Creo que Ale ya me había dicho esto antes, pero que me lo diga no me hace sentir mejor, es como si me hubiera convertido en una fea mancha para la familia y ellos solo me tratan de esconder.
- Mejor entremos antes que la mamá se ponga a llamar al amigo del papá y te empiecen a buscar como si fueras una delincuente. – A regañadientes, entré a la casa, supongo que tendré que aguantar el reto de la mamá, bueno, no sería la primera vez.
Narra Roberto
¿Qué es esa hueá que suena? ¡Me molesta más que la cresta! ¡Suena y suena sin parar! Mmm… A ver… Mi despertador no suena así… Esa mierda es… ¡Mi teléfono! Me levanté algo desorientado ¿Qué chucha hago en un auto? ¡Ah! ¡Verdad! Se me olvidó de que me había quedado dormido aquí. Siempre dejo el celular en la guantera, así que con torpeza abrí esa cosa y contesté con sueño:
- ¿Alo?
- ¿Dónde estás? Son las tres de la mañana. – Es Rex ¿Cómo que son las tres de la mañana?
- Ahm… Estoy cerca, solo quería dormir un poco y se me pasó la hora.
- Bien, te espero. – después de esas palabras, colgó sin dejarme hablar.
Me puse en marcha, no me demoré mucho en llegar y Rex está en el patio esperándome, no se ve enojado ni nada, pero estoy seguro de que pretende darme un discurso sobre alguna hueá que hice. Estacioné el auto y me acerqué a él, sin decir nada nos sentamos en la escalinata, me pareció una eternidad esperar a qué uno de los dos hablara, tomé aire para darme ánimo de comentar cualquier hueá, pero Rex empieza la conversación.
- Andrea discutió con su mamá hoy, según ella, salió a caminar, pero revisé las cámaras de seguridad y después de qué llegó a medio día, no puso ningún pie fuera de la casa ¿Qué hiciste? – No sé si me está retando o me está preguntando porque no sabe.
- ¡Agh! No hice nada malo, solo me emocioné un poco al verla y estuvimos culeando, solo que no me fijé de que había gente en la casa y tuve que ayudarla a salir, solo para que no sospechen.
- ¿Y no pensaste en la hora que era? Debiste meditar que en cualquier momento podían buscarla, que se espantarían si no la encontraban en la casa. – tiene razón, el cansancio y mi emoción me nublaron la mente.
- Ella me sorprendió, no he dormido en días y la extrañaba mucho. – soné como pendejo de catorce.
- Tú mejor que nadie sabe que Andrea es la que la pasa peor en esta situación, es a ella a quien retan, es a ella a quien le limitan las salidas, las personas y los tiempos, a diferencia tuya, nadie sospecha que tú eres su patas negras, nadie se imagina que te metes a su pieza y ella a la tuya, tienes que ser más cuidadoso o se ponen las pilas para decir la verdad. – Suspiré y le respondí a mi hermano.

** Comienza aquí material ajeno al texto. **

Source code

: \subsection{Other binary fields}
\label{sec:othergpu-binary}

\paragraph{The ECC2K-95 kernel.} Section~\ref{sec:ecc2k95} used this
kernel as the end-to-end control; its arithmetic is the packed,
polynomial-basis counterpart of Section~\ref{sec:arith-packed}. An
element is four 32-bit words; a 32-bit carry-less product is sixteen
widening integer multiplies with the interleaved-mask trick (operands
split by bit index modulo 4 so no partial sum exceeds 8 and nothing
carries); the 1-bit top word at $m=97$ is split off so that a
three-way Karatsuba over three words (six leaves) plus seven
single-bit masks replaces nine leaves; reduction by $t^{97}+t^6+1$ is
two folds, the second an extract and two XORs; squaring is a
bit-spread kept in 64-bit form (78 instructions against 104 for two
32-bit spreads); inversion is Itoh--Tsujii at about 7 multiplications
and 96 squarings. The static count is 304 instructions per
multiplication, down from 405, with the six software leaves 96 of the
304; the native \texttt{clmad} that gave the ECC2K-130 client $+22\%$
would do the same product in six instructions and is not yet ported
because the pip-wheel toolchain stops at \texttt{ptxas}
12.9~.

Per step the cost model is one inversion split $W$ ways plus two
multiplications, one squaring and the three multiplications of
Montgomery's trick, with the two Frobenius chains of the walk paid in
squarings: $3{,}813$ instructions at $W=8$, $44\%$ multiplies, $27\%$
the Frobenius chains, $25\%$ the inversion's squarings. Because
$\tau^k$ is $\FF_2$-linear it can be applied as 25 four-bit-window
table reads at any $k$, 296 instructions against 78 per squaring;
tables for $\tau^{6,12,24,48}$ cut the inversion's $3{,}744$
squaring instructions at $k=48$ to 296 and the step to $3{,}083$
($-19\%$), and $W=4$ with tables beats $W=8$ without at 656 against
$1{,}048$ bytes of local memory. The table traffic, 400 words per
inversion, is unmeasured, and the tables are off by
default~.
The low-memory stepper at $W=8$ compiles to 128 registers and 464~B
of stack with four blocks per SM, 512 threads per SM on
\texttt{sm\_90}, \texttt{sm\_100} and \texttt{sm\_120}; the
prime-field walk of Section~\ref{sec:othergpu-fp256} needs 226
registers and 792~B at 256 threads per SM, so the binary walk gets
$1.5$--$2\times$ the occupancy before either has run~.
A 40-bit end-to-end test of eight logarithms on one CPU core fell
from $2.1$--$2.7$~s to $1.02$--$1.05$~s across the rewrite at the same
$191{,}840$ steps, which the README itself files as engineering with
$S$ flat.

- No creas que no quiero hacerlo, pero Andrea me lo impide, dice que no quiere que me echen cascando de la casa, quiere mantenerme cerca. A mí pensar, prefiero tenerla lejos antes de seguir mintiendo. – Rex se quedó callado, se ve pensativo, miró al cielo, luego su reloj y me dice.
- Me voy a dormir, de todas formas, en esta casa sean cuidadosos, ya te dije antes que Don Alejandro no tiene miedo en deshacerse de quien le molesta.
Rex entró a la casa, yo suspiré y me dije a mi mismo “No tengo sueño ¿Qué mierda hago hasta qué amanezca?”